Rückstellungsmilliarden der AKW-Betreiber im Fokus der Kritik

BI Umweltschutz pocht auf Erhöhung der Haftpflichtversicherung
Der Bundesrechnungshof bemängelt die bisherige Praxis, wie die Betreiber von Atomkraftwerken die Rückstellungen für den späteren Abriss der Anlagen und die nukleare Entsorgung bewerkstelligen, berichtet die Süddeutsche Zeitung (13.4.11). Die Summe der Rückstellungen liegt derzeit bei rund 27,5 Mrd. Euro, sie werden nicht versteuert und ihre Höhe liegt nahezu im Belieben der vier Branchengroßen Vattenfall, Eon, RWE und EnBW. Zugleich, darauf verweist die Bürgerinitiative Umweltschutz Lüchow-Dannenberg (BI) würden diese Gelder in den Kauf und die Beteiligung von Müllverbrennungsanlagen und Stadtwerke investiert und stünden im Notfall nicht als "cash flow" zur Verfügung. BI- Sprecher Wolfgang Ehmke bezeichnet die Rückstellungsmilliarden deshalb als "Kriegskasse der Konzerne".


Die Gorleben-Gegner sehen sich durch den Mangelbericht des Rechnungshofes voll in ihrer Kritik an der intransparenten und wettbewerbsverzerrende Rücklagenpraxis bestärkt.

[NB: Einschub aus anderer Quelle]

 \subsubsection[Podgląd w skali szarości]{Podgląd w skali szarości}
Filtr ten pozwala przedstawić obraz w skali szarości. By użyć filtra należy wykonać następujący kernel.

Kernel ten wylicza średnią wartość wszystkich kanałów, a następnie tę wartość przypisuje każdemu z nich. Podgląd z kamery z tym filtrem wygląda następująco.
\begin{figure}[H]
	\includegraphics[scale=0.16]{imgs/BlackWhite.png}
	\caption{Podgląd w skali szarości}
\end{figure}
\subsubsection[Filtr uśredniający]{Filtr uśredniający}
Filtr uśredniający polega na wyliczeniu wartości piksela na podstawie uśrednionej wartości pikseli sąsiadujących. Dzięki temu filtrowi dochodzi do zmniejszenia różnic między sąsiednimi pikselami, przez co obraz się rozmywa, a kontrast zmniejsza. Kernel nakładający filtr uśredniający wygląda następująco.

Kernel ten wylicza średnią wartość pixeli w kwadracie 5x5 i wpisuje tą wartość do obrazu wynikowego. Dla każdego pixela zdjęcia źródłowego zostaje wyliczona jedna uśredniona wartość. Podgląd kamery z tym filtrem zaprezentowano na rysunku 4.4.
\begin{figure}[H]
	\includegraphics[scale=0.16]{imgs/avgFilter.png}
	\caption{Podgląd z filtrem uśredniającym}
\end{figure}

Schon lange fordern sie eine an den wirklichen Erfordernissen der Atommüllentsorgung ausgerichtete Summe, die von den Branchengrößen in einen Fonds eingezahlt werden solle. Was passiert bei einer Insolvenz oder steil abfallenden Aktionskursen wie bei BP und Tepco, fragt die BI.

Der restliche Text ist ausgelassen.